*** Block opens ***

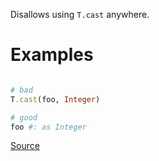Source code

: 
Disallows using `T.cast` anywhere.

# Examples

```ruby

# bad
T.cast(foo, Integer)

# good
foo #: as Integer
```

[Source](http://www.rubydoc.info/gems/rubocop/RuboCop/Cop/Sorbet/ForbidTCast)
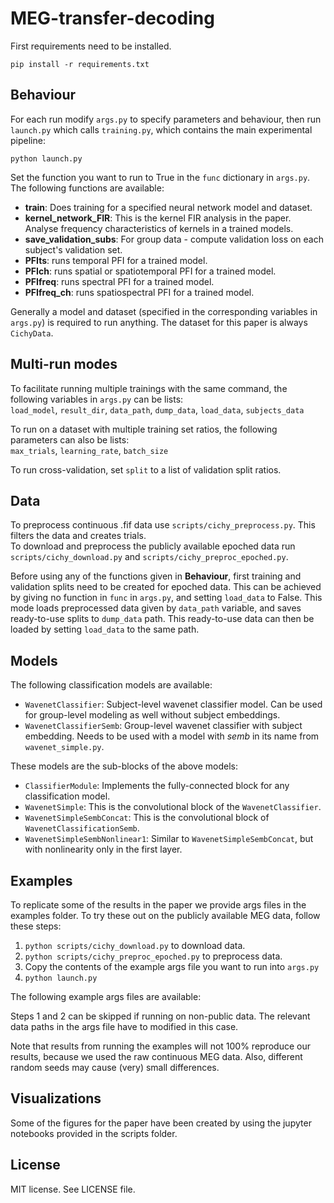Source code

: # MEG-transfer-decoding

First requirements need to be installed.
```
pip install -r requirements.txt
```


## Behaviour
For each run modify ```args.py``` to specify parameters and behaviour, then run ```launch.py``` which calls ```training.py```, which contains the main experimental pipeline:
```
python launch.py
```
Set the function you want to run to True in the ```func``` dictionary in ```args.py```.
The following functions are available:
* **train**: Does training for a specified neural network model and dataset.
* **kernel_network_FIR**: This is the kernel FIR analysis in the paper. Analyse frequency characteristics of kernels in a trained models.
* **save_validation_subs**: For group data - compute validation loss on each subject's validation set.
* **PFIts**: runs temporal PFI for a trained model.
* **PFIch**: runs spatial or spatiotemporal PFI for a trained model.
* **PFIfreq**: runs spectral PFI for a trained model.
* **PFIfreq_ch**: runs spatiospectral PFI for a trained model.

Generally a model and dataset (specified in the corresponding variables in ```args.py```) is required to run anything. The dataset for this paper is always ```CichyData```.

## Multi-run modes
To facilitate running multiple trainings with the same command, the following variables in ```args.py``` can be lists:  
```load_model```, ```result_dir```, ```data_path```, ```dump_data```, ```load_data```, ```subjects_data```

To run on a dataset with multiple training set ratios, the following parameters can also be lists:  
```max_trials```, ```learning_rate```, ```batch_size```

To run cross-validation, set ```split``` to a list of validation split ratios.

## Data
To preprocess continuous .fif data use ```scripts/cichy_preprocess.py```. This filters the data and creates trials.  
To download and preprocess the publicly available epoched data run ```scripts/cichy_download.py``` and ```scripts/cichy_preproc_epoched.py```.

Before using any of the functions given in **Behaviour**, first training and validation splits need to be created for epoched data. This can be achieved by giving no function in ```func``` in ```args.py```, and setting ```load_data``` to False. This mode loads preprocessed data given by ```data_path``` variable, and saves ready-to-use splits to ```dump_data``` path. This ready-to-use data can then be loaded by setting ```load_data``` to the same path.

## Models
The following classification models are available:
* ```WavenetClassifier```: Subject-level wavenet classifier model. Can be used for group-level modeling as well without subject embeddings.
* ```WavenetClassifierSemb```: Group-level wavenet classifier with subject embedding. Needs to be used with a model with *semb* in its name from ```wavenet_simple.py```.  

These models are the sub-blocks of the above models:
* ```ClassifierModule```: Implements the fully-connected block for any classification model.
* ```WavenetSimple```: This is the convolutional block of the ```WavenetClassifier```.
* ```WavenetSimpleSembConcat```: This is the convolutional block of ```WavenetClassificationSemb```.
* ```WavenetSimpleSembNonlinear1```: Similar to ```WavenetSimpleSembConcat```, but with nonlinearity only in the first layer.

## Examples
To replicate some of the results in the paper we provide args files in the examples folder. To try these out on the publicly available MEG data, follow these steps:  
1. ```python scripts/cichy_download.py``` to download data.
2. ```python scripts/cichy_preproc_epoched.py``` to preprocess data.
3. Copy the contents of the example args file you want to run into ```args.py```
4. ```python launch.py```

The following example args files are available:


Steps 1 and 2 can be skipped if running on non-public data. The relevant data paths in the args file have to modified in this case.

Note that results from running the examples will not 100% reproduce our results, because we used the raw continuous MEG data. Also, different random seeds may cause (very) small differences.

## Visualizations
Some of the figures for the paper have been created by using the jupyter notebooks provided in the scripts folder.

## License
MIT license. See LICENSE file.
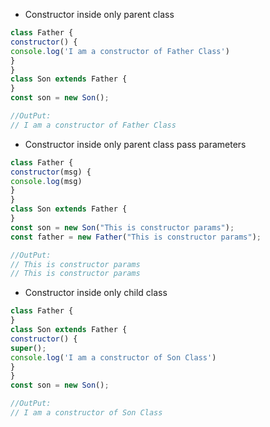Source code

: * Constructor inside only parent class
```js
class Father { 
constructor() { 
console.log('I am a constructor of Father Class') 
}
} 
class Son extends Father {
} 
const son = new Son();

//OutPut:
// I am a constructor of Father Class
```

* Constructor inside only parent class pass parameters
```js
class Father { 
constructor(msg) { 
console.log(msg) 
} 
}
class Son extends Father { 
} 
const son = new Son("This is constructor params");
const father = new Father("This is constructor params");

//OutPut:
// This is constructor params
// This is constructor params
```

* Constructor inside only child class
```js
class Father { 
} 
class Son extends Father { 
constructor() { 
super();
console.log('I am a constructor of Son Class') 
} 
} 
const son = new Son();

//OutPut:
// I am a constructor of Son Class
```
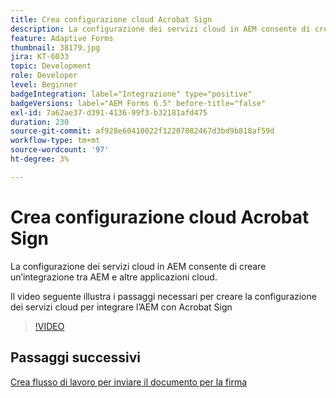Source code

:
 ```yaml
---
title: Crea configurazione cloud Acrobat Sign
description: La configurazione dei servizi cloud in AEM consente di creare un’integrazione tra AEM e altre applicazioni cloud. Il video seguente illustra i passaggi necessari per creare la configurazione dei servizi cloud per integrare l’AEM con Acrobat Sign.
feature: Adaptive Forms
thumbnail: 38179.jpg
jira: KT-6033
topic: Development
role: Developer
level: Beginner
badgeIntegration: label="Integrazione" type="positive"
badgeVersions: label="AEM Forms 6.5" before-title="false"
exl-id: 7a62ae37-d391-4136-99f3-b32181afd475
duration: 230
source-git-commit: af928e60410022f12207082467d3bd9b818af59d
workflow-type: tm+mt
source-wordcount: '97'
ht-degree: 3%

---
```


# Crea configurazione cloud Acrobat Sign

La configurazione dei servizi cloud in AEM consente di creare un’integrazione tra AEM e altre applicazioni cloud.

Il video seguente illustra i passaggi necessari per creare la configurazione dei servizi cloud per integrare l’AEM con Acrobat Sign

>[!VIDEO](https://video.tv.adobe.com/v/38179?quality=12&learn=on)

## Passaggi successivi

[Crea flusso di lavoro per inviare il documento per la firma](./create-workflow-to-send-document-for-signing.md)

*** Block closes ***

### Work order:
The entries are to be transcribed in full. Their pictures are not.

### Finished exercise:
Source code

: 
Disallows using `T.cast` anywhere.

# Examples

```ruby

# bad
T.cast(foo, Integer)

# good
foo #: as Integer
```

[Source](http://www.rubydoc.info/gems/rubocop/RuboCop/Cop/Sorbet/ForbidTCast)
Source code

: # MEG-transfer-decoding

First requirements need to be installed.
```
pip install -r requirements.txt
```


## Behaviour
For each run modify ```args.py``` to specify parameters and behaviour, then run ```launch.py``` which calls ```training.py```, which contains the main experimental pipeline:
```
python launch.py
```
Set the function you want to run to True in the ```func``` dictionary in ```args.py```.
The following functions are available:
* **train**: Does training for a specified neural network model and dataset.
* **kernel_network_FIR**: This is the kernel FIR analysis in the paper. Analyse frequency characteristics of kernels in a trained models.
* **save_validation_subs**: For group data - compute validation loss on each subject's validation set.
* **PFIts**: runs temporal PFI for a trained model.
* **PFIch**: runs spatial or spatiotemporal PFI for a trained model.
* **PFIfreq**: runs spectral PFI for a trained model.
* **PFIfreq_ch**: runs spatiospectral PFI for a trained model.

Generally a model and dataset (specified in the corresponding variables in ```args.py```) is required to run anything. The dataset for this paper is always ```CichyData```.

## Multi-run modes
To facilitate running multiple trainings with the same command, the following variables in ```args.py``` can be lists:  
```load_model```, ```result_dir```, ```data_path```, ```dump_data```, ```load_data```, ```subjects_data```

To run on a dataset with multiple training set ratios, the following parameters can also be lists:  
```max_trials```, ```learning_rate```, ```batch_size```

To run cross-validation, set ```split``` to a list of validation split ratios.

## Data
To preprocess continuous .fif data use ```scripts/cichy_preprocess.py```. This filters the data and creates trials.  
To download and preprocess the publicly available epoched data run ```scripts/cichy_download.py``` and ```scripts/cichy_preproc_epoched.py```.

Before using any of the functions given in **Behaviour**, first training and validation splits need to be created for epoched data. This can be achieved by giving no function in ```func``` in ```args.py```, and setting ```load_data``` to False. This mode loads preprocessed data given by ```data_path``` variable, and saves ready-to-use splits to ```dump_data``` path. This ready-to-use data can then be loaded by setting ```load_data``` to the same path.

## Models
The following classification models are available:
* ```WavenetClassifier```: Subject-level wavenet classifier model. Can be used for group-level modeling as well without subject embeddings.
* ```WavenetClassifierSemb```: Group-level wavenet classifier with subject embedding. Needs to be used with a model with *semb* in its name from ```wavenet_simple.py```.  

These models are the sub-blocks of the above models:
* ```ClassifierModule```: Implements the fully-connected block for any classification model.
* ```WavenetSimple```: This is the convolutional block of the ```WavenetClassifier```.
* ```WavenetSimpleSembConcat```: This is the convolutional block of ```WavenetClassificationSemb```.
* ```WavenetSimpleSembNonlinear1```: Similar to ```WavenetSimpleSembConcat```, but with nonlinearity only in the first layer.

## Examples
To replicate some of the results in the paper we provide args files in the examples folder. To try these out on the publicly available MEG data, follow these steps:  
1. ```python scripts/cichy_download.py``` to download data.
2. ```python scripts/cichy_preproc_epoched.py``` to preprocess data.
3. Copy the contents of the example args file you want to run into ```args.py```
4. ```python launch.py```

The following example args files are available:


Steps 1 and 2 can be skipped if running on non-public data. The relevant data paths in the args file have to modified in this case.

Note that results from running the examples will not 100% reproduce our results, because we used the raw continuous MEG data. Also, different random seeds may cause (very) small differences.

## Visualizations
Some of the figures for the paper have been created by using the jupyter notebooks provided in the scripts folder.

## License
MIT license. See LICENSE file.
Source code

: * Constructor inside only parent class
```js
class Father { 
constructor() { 
console.log('I am a constructor of Father Class') 
}
} 
class Son extends Father {
} 
const son = new Son();

//OutPut:
// I am a constructor of Father Class
```

* Constructor inside only parent class pass parameters
```js
class Father { 
constructor(msg) { 
console.log(msg) 
} 
}
class Son extends Father { 
} 
const son = new Son("This is constructor params");
const father = new Father("This is constructor params");

//OutPut:
// This is constructor params
// This is constructor params
```

* Constructor inside only child class
```js
class Father { 
} 
class Son extends Father { 
constructor() { 
super();
console.log('I am a constructor of Son Class') 
} 
} 
const son = new Son();

//OutPut:
// I am a constructor of Son Class
```
Source code

:
 ```yaml
---
title: Crea configurazione cloud Acrobat Sign
description: La configurazione dei servizi cloud in AEM consente di creare un’integrazione tra AEM e altre applicazioni cloud. Il video seguente illustra i passaggi necessari per creare la configurazione dei servizi cloud per integrare l’AEM con Acrobat Sign.
feature: Adaptive Forms
thumbnail: 38179.jpg
jira: KT-6033
topic: Development
role: Developer
level: Beginner
badgeIntegration: label="Integrazione" type="positive"
badgeVersions: label="AEM Forms 6.5" before-title="false"
exl-id: 7a62ae37-d391-4136-99f3-b32181afd475
duration: 230
source-git-commit: af928e60410022f12207082467d3bd9b818af59d
workflow-type: tm+mt
source-wordcount: '97'
ht-degree: 3%

---
```


# Crea configurazione cloud Acrobat Sign

La configurazione dei servizi cloud in AEM consente di creare un’integrazione tra AEM e altre applicazioni cloud.

Il video seguente illustra i passaggi necessari per creare la configurazione dei servizi cloud per integrare l’AEM con Acrobat Sign

>[!VIDEO](https://video.tv.adobe.com/v/38179?quality=12&learn=on)

## Passaggi successivi

[Crea flusso di lavoro per inviare il documento per la firma](./create-workflow-to-send-document-for-signing.md)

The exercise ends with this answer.